In honor of that, Huiatt plans to outsource the cooking and order an Easter family meal for curbside carry-out to support one of her favorite small, local businesses.

Host a Snack Dinner

If you’re not in the mood for a full lamb or ham feast, skip the savory and head straight to the sweet course with a DIY Easter dessert board. Round up your favorite crackers, fruits, chocolates, nuts, and candies, and just like an Easter egg hunt, use Easter dinner as an opportunity to put out some goodies that may be hiding in your cabinets.

Set the Table 

Even if your Easter dinner will be a small affair, dig out your favorite Easter decor and place settings, and dress up the table anyway. We were inspired by the legendary magazine editor Marian McEvoy, who has already set her Easter lunch table. Since you may need to set fewer settings than normal, take advantage of the extra space on the table to infuse even more color. Flowers are a lovely way to bring a taste of the outside in. (Just stick to faux if anyone struggles with seasonal allergies.) Try a simple yet classy eucalyptus table runner or fill empty spaces with clear vases filled with small, pastel-hued floral bouquets or stacks of decorated Easter eggs across the center of the table. Snag the flowers from your garden or order a no-contact delivery from a local florist. 

Attend a Virtual Service

In light of social distancing measures, many churches are broadcasting their Easter services via Facebook Live or other digital streaming services. 

“We’re planning to watch a live broadcast of mass on our computers,” Huiatt says.

You can also join a global audience to tune in as Pope Francis commemorates Holy Week from the Vatican. (Video timing and service TBD.)
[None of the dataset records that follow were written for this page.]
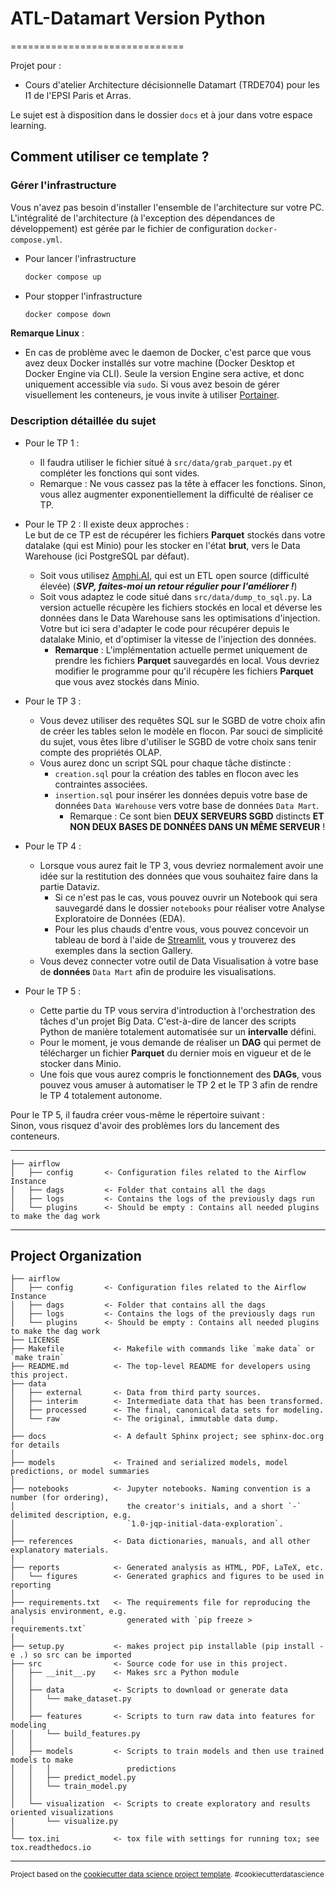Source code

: # ATL-Datamart Version Python
==============================

Projet pour :  
* Cours d'atelier Architecture décisionnelle Datamart (TRDE704) pour les I1 de l'EPSI Paris et Arras.

Le sujet est à disposition dans le dossier `docs` et à jour dans votre espace learning.

## Comment utiliser ce template ?

### Gérer l'infrastructure
Vous n'avez pas besoin d'installer l'ensemble de l'architecture sur votre PC. L'intégralité de l'architecture (à l'exception des dépendances de développement) est gérée par le fichier de configuration `docker-compose.yml`.

* Pour lancer l'infrastructure
  ```sh
  docker compose up
  ```
* Pour stopper l'infrastructure
  ```sh
  docker compose down
  ```

**Remarque Linux** :  
- En cas de problème avec le daemon de Docker, c'est parce que vous avez deux Docker installés sur votre machine (Docker Desktop et Docker Engine via CLI). Seule la version Engine sera active, et donc uniquement accessible via `sudo`. Si vous avez besoin de gérer visuellement les conteneurs, je vous invite à utiliser [Portainer](https://docs.portainer.io/start/install-ce/server).

### Description détaillée du sujet

* Pour le TP 1 :  
  * Il faudra utiliser le fichier situé à `src/data/grab_parquet.py` et compléter les fonctions qui sont vides.  
  * Remarque : Ne vous cassez pas la tête à effacer les fonctions. Sinon, vous allez augmenter exponentiellement la difficulté de réaliser ce TP.
  
* Pour le TP 2 : Il existe deux approches :  
  Le but de ce TP est de récupérer les fichiers **Parquet** stockés dans votre datalake (qui est Minio) pour les stocker en l'état **brut**, vers le Data Warehouse (ici PostgreSQL par défaut).
  * Soit vous utilisez [Amphi.AI](https://amphi.ai/), qui est un ETL open source (difficulté élevée) (***SVP, faites-moi un retour régulier pour l'améliorer !***)
  * Soit vous adaptez le code situé dans `src/data/dump_to_sql.py`. La version actuelle récupère les fichiers stockés en local et déverse les données dans le Data Warehouse sans les optimisations d'injection. Votre but ici sera d'adapter le code pour récupérer depuis le datalake Minio, et d'optimiser la vitesse de l'injection des données.
     * **Remarque** : L'implémentation actuelle permet uniquement de prendre les fichiers **Parquet** sauvegardés en local. Vous devriez modifier le programme pour qu'il récupère les fichiers **Parquet** que vous avez stockés dans Minio.
     
* Pour le TP 3 :  
  * Vous devez utiliser des requêtes SQL sur le SGBD de votre choix afin de créer les tables selon le modèle en flocon. Par souci de simplicité du sujet, vous êtes libre d'utiliser le SGBD de votre choix sans tenir compte des propriétés OLAP.
  * Vous aurez donc un script SQL pour chaque tâche distincte :
    * `creation.sql` pour la création des tables en flocon avec les contraintes associées.
    * `insertion.sql` pour insérer les données depuis votre base de données `Data Warehouse` vers votre base de données `Data Mart`.  
       * Remarque : Ce sont bien **DEUX SERVEURS SGBD** distincts **ET NON DEUX BASES DE DONNÉES DANS UN MÊME SERVEUR** !
       
* Pour le TP 4 :  
  * Lorsque vous aurez fait le TP 3, vous devriez normalement avoir une idée sur la restitution des données que vous souhaitez faire dans la partie Dataviz.
    * Si ce n'est pas le cas, vous pouvez ouvrir un Notebook qui sera sauvegardé dans le dossier `notebooks` pour réaliser votre Analyse Exploratoire de Données (EDA).
    * Pour les plus chauds d'entre vous, vous pouvez concevoir un tableau de bord à l'aide de [Streamlit](https://streamlit.io/), vous y trouverez des exemples dans la section Gallery.
  * Vous devez connecter votre outil de Data Visualisation à votre base de **données** `Data Mart` afin de produire les visualisations.
  
* Pour le TP 5 :  
  * Cette partie du TP vous servira d'introduction à l'orchestration des tâches d'un projet Big Data. C'est-à-dire de lancer des scripts Python de manière totalement automatisée sur un **intervalle** défini.
  * Pour le moment, je vous demande de réaliser un **DAG** qui permet de télécharger un fichier **Parquet** du dernier mois en vigueur et de le stocker dans Minio.
  * Une fois que vous aurez compris le fonctionnement des **DAGs**, vous pouvez vous amuser à automatiser le TP 2 et le TP 3 afin de rendre le TP 4 totalement autonome.

Pour le TP 5, il faudra créer vous-même le répertoire suivant :  
Sinon, vous risquez d'avoir des problèmes lors du lancement des conteneurs.

------------

    ├── airflow
    │   ├── config       <- Configuration files related to the Airflow Instance
    │   ├── dags         <- Folder that contains all the dags
    │   ├── logs         <- Contains the logs of the previously dags run
    │   └── plugins      <- Should be empty : Contains all needed plugins to make the dag work
   


--------

Project Organization
------------
    ├── airflow
    │   ├── config       <- Configuration files related to the Airflow Instance
    │   ├── dags         <- Folder that contains all the dags
    │   ├── logs         <- Contains the logs of the previously dags run
    │   └── plugins      <- Should be empty : Contains all needed plugins to make the dag work
    ├── LICENSE
    ├── Makefile           <- Makefile with commands like `make data` or `make train`
    ├── README.md          <- The top-level README for developers using this project.
    ├── data
    │   ├── external       <- Data from third party sources.
    │   ├── interim        <- Intermediate data that has been transformed.
    │   ├── processed      <- The final, canonical data sets for modeling.
    │   └── raw            <- The original, immutable data dump.
    │
    ├── docs               <- A default Sphinx project; see sphinx-doc.org for details
    │
    ├── models             <- Trained and serialized models, model predictions, or model summaries
    │
    ├── notebooks          <- Jupyter notebooks. Naming convention is a number (for ordering),
    │                         the creator's initials, and a short `-` delimited description, e.g.
    │                         `1.0-jqp-initial-data-exploration`.
    │
    ├── references         <- Data dictionaries, manuals, and all other explanatory materials.
    │
    ├── reports            <- Generated analysis as HTML, PDF, LaTeX, etc.
    │   └── figures        <- Generated graphics and figures to be used in reporting
    │
    ├── requirements.txt   <- The requirements file for reproducing the analysis environment, e.g.
    │                         generated with `pip freeze > requirements.txt`
    │
    ├── setup.py           <- makes project pip installable (pip install -e .) so src can be imported
    ├── src                <- Source code for use in this project.
    │   ├── __init__.py    <- Makes src a Python module
    │   │
    │   ├── data           <- Scripts to download or generate data
    │   │   └── make_dataset.py
    │   │
    │   ├── features       <- Scripts to turn raw data into features for modeling
    │   │   └── build_features.py
    │   │
    │   ├── models         <- Scripts to train models and then use trained models to make
    │   │   │                 predictions
    │   │   ├── predict_model.py
    │   │   └── train_model.py
    │   │
    │   └── visualization  <- Scripts to create exploratory and results oriented visualizations
    │       └── visualize.py
    │
    └── tox.ini            <- tox file with settings for running tox; see tox.readthedocs.io


--------

<p><small>Project based on the <a target="_blank" href="https://drivendata.github.io/cookiecutter-data-science/">cookiecutter data science project template</a>. #cookiecutterdatascience</small></p>
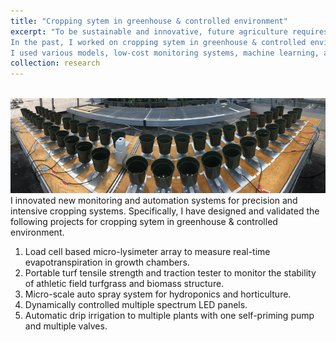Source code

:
 ```yaml
---
title: "Cropping sytem in greenhouse & controlled environment"
excerpt: "To be sustainable and innovative, future agriculture requires production systems that are resilient to natural/human stressors.
In the past, I worked on cropping sytem in greenhouse & controlled environment and validated strategies for managing natural/human stressors that are responsive to more stakeholders and build resilience into industrialized crop production.
I used various models, low-cost monitoring systems, machine learning, and automation for supporting Canadian growers to prospective management practices and climate change. <br/><img src='/images/Cropping_LCA.png'>"
collection: research
---
```


<br/><img src='/images/Cropping_LCA.png'>
I innovated new monitoring and automation systems for precision and intensive cropping systems. Specifically, I have designed and validated the following projects for cropping sytem in greenhouse & controlled environment.

1. Load cell based micro-lysimeter array to measure real-time evapotranspiration in growth chambers.
1. Portable turf tensile strength and traction tester to monitor the stability of athletic field turfgrass and biomass structure.
1. Micro-scale auto spray system for hydroponics and horticulture.
1. Dynamically controlled multiple spectrum LED panels.
1. Automatic drip irrigation to multiple plants with one self-priming pump and multiple valves.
Celebrate in Good Spirit(s)

Don’t forget to mix up a party drink (wine, cocktail, mocktail, anything goes) to perk up your Easter dinner.

“There is a sadness that this year’s Easter celebrations will not be the same as years past, but this will pass," Huiatt says. "Next year we’ll probably be back to hustling around cooking meals and hosting families."

Raise a glass and say a toast in honor of all you’re grateful for. Then tuck into bed and rest well, knowing you kept traditions alive while creating new memories throughout this not-so-normal time.